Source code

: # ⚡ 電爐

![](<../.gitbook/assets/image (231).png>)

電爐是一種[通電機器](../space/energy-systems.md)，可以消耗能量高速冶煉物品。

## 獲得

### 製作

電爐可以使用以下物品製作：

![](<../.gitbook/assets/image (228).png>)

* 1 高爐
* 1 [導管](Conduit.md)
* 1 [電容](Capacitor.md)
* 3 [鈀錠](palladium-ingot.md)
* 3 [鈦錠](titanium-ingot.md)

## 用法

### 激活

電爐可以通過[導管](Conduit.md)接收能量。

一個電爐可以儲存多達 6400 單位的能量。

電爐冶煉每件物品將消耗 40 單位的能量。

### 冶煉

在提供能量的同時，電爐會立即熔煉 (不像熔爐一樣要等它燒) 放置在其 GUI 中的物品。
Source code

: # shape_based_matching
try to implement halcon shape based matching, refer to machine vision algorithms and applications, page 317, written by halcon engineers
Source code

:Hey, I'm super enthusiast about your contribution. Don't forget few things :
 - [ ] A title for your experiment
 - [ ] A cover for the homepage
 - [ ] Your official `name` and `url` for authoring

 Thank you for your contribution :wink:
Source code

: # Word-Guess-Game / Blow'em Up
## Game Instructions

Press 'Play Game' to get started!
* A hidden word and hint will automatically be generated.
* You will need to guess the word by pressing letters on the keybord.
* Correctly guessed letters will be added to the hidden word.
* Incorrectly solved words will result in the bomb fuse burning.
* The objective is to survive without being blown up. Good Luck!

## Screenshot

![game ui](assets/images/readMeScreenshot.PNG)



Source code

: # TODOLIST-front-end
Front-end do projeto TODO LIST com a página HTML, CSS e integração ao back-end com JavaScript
--
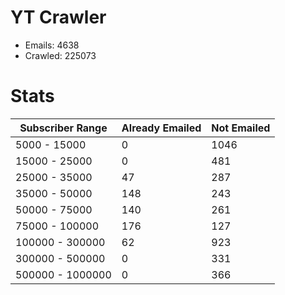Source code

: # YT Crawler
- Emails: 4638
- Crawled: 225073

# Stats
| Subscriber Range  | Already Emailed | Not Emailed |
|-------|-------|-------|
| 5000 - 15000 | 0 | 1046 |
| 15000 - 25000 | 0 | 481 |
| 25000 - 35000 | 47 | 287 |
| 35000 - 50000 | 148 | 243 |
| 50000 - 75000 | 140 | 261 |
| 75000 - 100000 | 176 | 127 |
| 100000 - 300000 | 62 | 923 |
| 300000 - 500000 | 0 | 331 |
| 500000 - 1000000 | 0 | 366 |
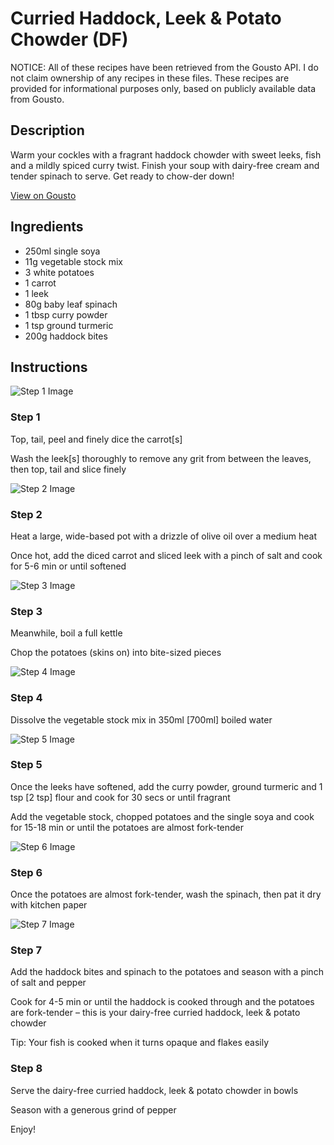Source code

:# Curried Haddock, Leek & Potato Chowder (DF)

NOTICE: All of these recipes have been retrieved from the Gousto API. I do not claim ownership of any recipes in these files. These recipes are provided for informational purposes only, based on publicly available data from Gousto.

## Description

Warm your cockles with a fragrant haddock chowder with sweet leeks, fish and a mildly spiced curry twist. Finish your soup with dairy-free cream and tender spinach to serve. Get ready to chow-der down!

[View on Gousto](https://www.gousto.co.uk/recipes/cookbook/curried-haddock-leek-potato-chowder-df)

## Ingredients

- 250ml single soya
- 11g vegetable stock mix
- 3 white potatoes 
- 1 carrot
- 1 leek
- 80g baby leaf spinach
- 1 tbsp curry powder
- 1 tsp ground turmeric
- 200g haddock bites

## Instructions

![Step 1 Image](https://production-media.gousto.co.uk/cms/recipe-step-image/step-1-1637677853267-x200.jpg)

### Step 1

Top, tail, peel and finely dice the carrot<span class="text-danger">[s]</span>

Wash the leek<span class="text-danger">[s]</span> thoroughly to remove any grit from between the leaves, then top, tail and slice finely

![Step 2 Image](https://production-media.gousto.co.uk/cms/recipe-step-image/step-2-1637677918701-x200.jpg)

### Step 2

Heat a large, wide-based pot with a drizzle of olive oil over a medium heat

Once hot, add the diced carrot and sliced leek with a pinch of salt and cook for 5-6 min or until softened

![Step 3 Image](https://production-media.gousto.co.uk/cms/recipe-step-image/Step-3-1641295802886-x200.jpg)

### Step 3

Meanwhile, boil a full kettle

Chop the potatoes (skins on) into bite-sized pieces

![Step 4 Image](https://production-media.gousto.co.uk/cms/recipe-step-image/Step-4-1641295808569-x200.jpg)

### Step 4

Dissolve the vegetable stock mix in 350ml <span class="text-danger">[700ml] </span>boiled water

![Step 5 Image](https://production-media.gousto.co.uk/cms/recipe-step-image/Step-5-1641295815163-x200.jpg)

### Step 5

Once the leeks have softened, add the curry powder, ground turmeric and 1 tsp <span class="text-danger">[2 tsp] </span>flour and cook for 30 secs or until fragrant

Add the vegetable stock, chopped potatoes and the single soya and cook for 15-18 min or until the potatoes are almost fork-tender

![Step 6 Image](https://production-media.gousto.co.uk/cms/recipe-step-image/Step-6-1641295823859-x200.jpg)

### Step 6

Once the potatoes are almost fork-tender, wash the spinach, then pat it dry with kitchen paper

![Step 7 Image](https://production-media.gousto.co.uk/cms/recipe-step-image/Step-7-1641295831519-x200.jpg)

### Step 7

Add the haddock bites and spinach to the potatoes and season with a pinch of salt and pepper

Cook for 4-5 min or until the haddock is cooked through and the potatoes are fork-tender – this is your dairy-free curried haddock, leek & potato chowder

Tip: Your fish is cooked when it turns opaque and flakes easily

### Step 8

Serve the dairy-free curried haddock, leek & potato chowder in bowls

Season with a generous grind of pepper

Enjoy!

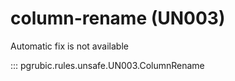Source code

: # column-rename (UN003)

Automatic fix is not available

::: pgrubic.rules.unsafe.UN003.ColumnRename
--
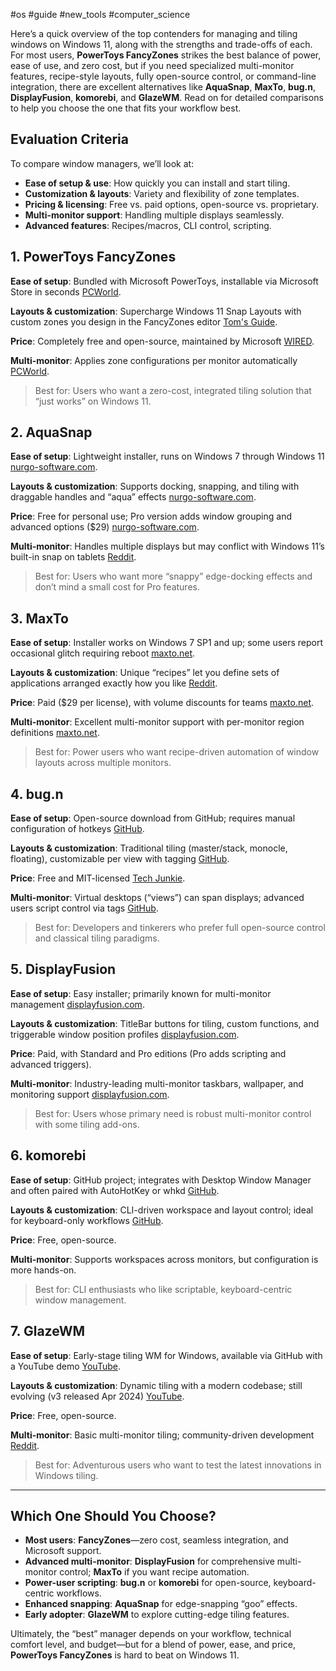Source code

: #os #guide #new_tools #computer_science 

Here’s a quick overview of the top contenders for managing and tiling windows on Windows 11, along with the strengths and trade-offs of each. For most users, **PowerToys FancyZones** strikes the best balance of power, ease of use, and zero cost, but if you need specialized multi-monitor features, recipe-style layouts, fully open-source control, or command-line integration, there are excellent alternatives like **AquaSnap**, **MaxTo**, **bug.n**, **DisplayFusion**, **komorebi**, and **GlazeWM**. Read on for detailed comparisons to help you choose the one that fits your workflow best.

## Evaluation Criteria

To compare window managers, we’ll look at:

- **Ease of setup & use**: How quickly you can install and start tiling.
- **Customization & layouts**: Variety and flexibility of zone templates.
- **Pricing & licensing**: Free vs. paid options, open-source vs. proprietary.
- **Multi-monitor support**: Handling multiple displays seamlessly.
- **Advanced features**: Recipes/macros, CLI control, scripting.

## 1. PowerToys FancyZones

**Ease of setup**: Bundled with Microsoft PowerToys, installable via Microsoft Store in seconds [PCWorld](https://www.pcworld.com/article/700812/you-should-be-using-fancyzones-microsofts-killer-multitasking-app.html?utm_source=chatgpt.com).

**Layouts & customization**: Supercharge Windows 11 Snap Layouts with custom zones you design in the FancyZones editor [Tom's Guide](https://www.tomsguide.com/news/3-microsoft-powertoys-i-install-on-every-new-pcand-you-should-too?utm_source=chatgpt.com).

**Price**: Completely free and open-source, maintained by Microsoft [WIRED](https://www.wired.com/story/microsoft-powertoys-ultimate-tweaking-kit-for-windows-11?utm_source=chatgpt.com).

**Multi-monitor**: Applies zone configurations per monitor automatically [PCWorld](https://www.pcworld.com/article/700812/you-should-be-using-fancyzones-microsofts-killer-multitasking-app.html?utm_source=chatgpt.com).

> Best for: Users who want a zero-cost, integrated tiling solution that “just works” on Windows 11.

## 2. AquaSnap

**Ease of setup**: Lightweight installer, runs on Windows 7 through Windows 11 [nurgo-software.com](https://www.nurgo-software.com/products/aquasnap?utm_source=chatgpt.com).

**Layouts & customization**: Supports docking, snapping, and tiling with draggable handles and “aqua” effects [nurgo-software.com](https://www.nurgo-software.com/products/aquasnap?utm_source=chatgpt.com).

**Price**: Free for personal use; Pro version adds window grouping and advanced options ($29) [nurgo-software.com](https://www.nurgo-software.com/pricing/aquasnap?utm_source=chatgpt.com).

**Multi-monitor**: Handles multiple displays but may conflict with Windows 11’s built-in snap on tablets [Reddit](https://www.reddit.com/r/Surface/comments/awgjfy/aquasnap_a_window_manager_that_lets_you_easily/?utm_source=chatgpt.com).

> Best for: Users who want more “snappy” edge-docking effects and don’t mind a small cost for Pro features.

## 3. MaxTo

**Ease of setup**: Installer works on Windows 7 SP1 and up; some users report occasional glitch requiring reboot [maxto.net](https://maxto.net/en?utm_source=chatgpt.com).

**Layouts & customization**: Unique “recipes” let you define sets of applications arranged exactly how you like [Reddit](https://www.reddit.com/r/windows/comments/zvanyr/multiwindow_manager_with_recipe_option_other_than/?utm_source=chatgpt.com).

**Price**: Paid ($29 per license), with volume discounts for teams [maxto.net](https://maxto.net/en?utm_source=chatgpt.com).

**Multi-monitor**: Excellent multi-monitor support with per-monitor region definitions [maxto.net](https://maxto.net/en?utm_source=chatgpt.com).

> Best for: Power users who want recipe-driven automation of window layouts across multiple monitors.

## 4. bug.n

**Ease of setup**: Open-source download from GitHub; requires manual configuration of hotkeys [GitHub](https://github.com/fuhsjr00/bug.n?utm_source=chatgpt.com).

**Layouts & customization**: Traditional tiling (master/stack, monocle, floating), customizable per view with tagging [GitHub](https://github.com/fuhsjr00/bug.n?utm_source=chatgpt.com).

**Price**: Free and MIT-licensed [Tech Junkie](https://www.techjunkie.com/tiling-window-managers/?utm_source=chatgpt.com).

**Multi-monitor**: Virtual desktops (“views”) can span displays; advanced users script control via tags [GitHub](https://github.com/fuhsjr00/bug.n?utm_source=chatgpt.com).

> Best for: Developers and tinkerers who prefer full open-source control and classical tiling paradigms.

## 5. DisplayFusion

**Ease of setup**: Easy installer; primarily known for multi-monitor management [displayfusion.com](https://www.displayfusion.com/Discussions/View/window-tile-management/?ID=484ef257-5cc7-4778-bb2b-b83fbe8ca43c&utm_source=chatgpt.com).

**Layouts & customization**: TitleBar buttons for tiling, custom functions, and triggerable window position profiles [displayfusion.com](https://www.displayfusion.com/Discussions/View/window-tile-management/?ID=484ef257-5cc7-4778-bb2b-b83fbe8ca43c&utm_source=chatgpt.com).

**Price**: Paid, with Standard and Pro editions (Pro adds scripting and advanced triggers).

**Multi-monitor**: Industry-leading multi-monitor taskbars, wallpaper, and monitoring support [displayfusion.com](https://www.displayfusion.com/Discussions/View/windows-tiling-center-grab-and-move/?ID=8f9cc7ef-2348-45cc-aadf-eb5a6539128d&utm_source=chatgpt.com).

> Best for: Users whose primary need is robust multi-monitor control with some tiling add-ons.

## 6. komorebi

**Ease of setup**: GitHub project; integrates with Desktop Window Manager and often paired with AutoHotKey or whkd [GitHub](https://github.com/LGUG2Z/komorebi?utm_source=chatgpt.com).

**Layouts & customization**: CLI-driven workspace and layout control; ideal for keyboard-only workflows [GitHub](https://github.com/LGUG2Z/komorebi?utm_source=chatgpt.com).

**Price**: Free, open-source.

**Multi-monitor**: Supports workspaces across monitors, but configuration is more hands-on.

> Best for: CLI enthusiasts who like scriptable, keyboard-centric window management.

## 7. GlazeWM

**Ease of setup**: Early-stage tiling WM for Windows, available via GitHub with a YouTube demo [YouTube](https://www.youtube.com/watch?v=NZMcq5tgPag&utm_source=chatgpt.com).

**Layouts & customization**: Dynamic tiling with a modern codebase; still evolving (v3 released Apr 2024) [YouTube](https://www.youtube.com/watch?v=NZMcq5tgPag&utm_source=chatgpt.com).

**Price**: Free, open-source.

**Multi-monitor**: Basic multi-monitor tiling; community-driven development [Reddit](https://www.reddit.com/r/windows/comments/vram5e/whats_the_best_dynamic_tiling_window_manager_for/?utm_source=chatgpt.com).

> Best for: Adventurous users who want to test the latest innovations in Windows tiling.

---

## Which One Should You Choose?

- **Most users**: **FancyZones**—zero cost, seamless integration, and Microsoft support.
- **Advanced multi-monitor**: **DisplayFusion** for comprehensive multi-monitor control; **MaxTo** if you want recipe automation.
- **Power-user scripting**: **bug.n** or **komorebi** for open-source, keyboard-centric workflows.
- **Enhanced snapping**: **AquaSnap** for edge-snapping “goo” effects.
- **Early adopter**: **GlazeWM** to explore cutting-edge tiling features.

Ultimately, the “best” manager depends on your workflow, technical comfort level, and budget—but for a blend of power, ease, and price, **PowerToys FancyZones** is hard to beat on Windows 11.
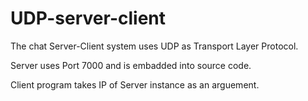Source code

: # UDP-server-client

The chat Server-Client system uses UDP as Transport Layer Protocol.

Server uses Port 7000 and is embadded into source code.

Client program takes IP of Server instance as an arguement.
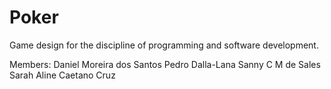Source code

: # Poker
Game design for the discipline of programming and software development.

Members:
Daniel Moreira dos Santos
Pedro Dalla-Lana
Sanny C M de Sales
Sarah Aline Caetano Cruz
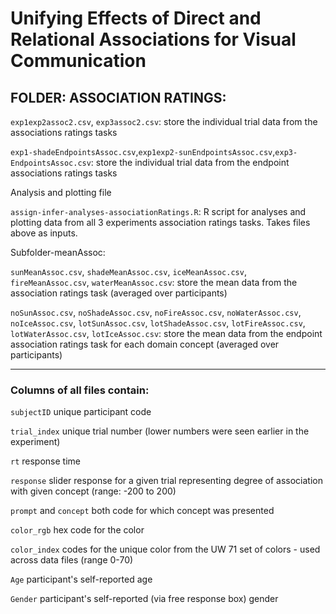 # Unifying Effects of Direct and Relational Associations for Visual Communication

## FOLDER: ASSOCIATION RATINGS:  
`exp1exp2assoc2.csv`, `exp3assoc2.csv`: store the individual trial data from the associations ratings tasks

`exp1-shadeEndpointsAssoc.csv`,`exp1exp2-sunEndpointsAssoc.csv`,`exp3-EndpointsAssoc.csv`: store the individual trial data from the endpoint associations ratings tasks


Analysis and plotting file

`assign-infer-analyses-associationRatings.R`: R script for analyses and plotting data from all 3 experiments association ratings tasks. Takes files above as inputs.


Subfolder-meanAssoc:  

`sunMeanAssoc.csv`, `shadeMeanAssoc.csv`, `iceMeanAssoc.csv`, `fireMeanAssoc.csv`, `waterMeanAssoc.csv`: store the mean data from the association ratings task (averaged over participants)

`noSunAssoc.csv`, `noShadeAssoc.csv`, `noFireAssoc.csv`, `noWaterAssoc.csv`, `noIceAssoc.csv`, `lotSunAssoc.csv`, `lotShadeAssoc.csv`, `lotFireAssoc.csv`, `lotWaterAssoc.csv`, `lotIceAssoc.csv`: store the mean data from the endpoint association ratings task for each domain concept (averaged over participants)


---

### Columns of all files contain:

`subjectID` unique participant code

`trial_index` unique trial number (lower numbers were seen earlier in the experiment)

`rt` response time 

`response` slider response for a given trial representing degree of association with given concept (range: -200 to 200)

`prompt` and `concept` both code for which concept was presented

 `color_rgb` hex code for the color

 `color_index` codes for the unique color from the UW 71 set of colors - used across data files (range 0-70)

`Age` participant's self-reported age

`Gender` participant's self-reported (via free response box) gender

Task to carry out — When "killer" shows up in a line of the material, report that line.

Solution to the problem —
**Ease of setup**: Bundled with Microsoft PowerToys, installable via Microsoft Store in seconds [PCWorld](https://www.pcworld.com/article/700812/you-should-be-using-fancyzones-microsofts-killer-multitasking-app.html?utm_source=chatgpt.com).
**Multi-monitor**: Applies zone configurations per monitor automatically [PCWorld](https://www.pcworld.com/article/700812/you-should-be-using-fancyzones-microsofts-killer-multitasking-app.html?utm_source=chatgpt.com).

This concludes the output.